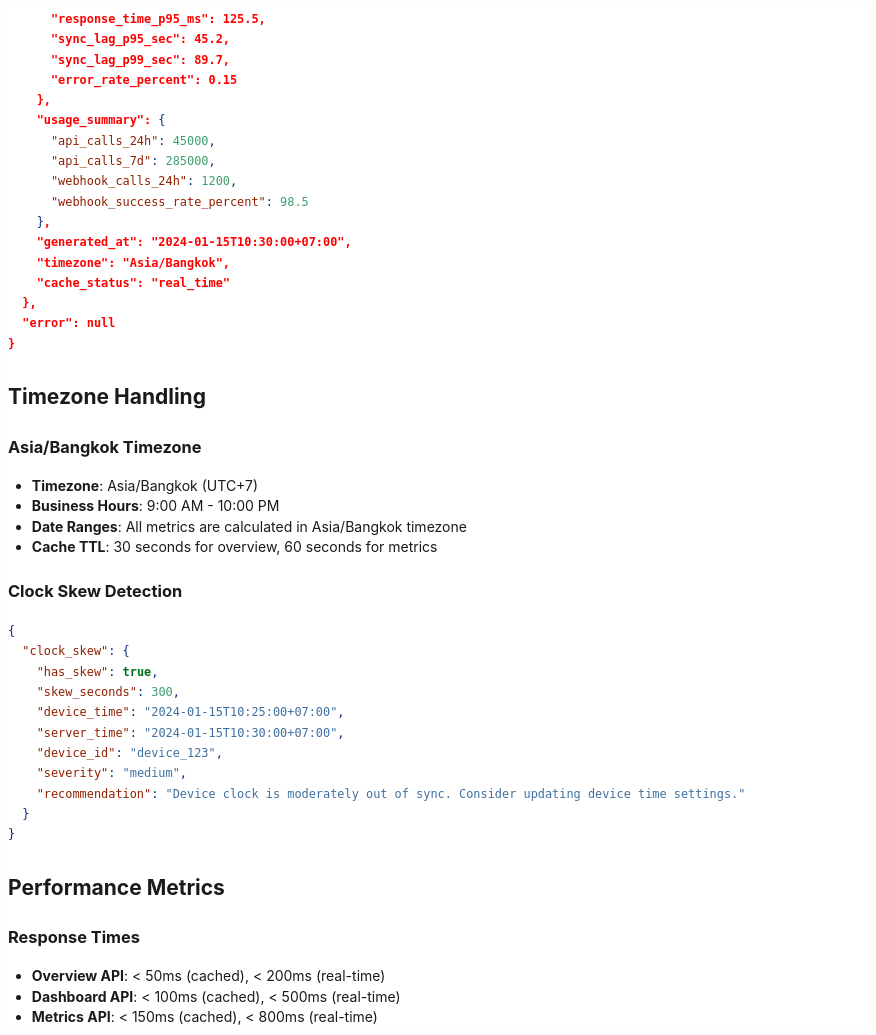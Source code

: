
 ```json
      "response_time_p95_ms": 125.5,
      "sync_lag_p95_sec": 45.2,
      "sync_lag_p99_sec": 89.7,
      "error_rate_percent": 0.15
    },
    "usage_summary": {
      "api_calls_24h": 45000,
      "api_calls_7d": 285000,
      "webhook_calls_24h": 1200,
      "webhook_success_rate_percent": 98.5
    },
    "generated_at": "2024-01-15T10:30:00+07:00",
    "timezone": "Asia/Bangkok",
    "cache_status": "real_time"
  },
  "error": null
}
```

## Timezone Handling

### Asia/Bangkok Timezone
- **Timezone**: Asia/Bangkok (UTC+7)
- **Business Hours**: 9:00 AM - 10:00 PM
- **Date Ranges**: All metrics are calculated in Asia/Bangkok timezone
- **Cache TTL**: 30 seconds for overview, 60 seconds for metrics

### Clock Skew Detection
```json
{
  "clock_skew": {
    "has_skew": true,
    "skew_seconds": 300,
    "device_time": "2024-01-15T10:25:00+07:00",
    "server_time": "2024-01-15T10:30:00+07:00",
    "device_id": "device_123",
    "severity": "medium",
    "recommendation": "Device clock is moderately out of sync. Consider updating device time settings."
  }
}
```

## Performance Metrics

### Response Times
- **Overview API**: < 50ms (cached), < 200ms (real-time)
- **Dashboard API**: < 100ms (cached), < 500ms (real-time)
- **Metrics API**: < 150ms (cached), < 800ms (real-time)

---

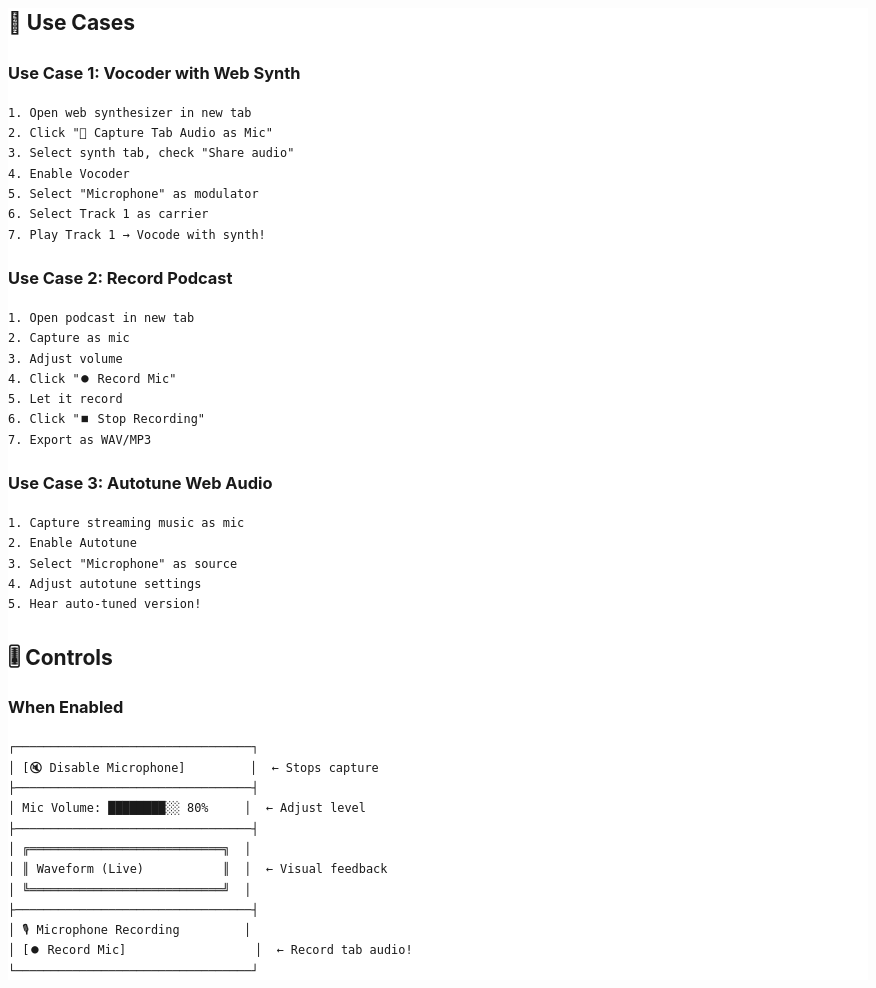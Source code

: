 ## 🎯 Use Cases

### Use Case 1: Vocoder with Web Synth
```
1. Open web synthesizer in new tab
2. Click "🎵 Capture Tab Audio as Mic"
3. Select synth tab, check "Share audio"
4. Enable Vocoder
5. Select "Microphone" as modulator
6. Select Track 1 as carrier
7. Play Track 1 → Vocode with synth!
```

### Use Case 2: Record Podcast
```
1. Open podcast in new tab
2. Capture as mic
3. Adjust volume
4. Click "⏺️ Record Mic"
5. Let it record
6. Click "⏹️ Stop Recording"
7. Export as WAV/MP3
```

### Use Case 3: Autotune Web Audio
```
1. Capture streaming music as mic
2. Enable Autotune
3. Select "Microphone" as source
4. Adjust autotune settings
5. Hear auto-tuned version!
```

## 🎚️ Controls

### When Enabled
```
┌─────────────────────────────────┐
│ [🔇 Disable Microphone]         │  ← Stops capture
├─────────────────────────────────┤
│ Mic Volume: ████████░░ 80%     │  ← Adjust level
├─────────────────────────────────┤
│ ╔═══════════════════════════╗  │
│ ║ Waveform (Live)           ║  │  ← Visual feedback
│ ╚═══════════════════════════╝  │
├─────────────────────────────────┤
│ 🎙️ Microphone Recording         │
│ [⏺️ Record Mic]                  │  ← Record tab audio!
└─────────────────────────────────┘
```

_Exercise_
Determine how many lines above contain the string "with". Give only that number.

_Completed exercise_
2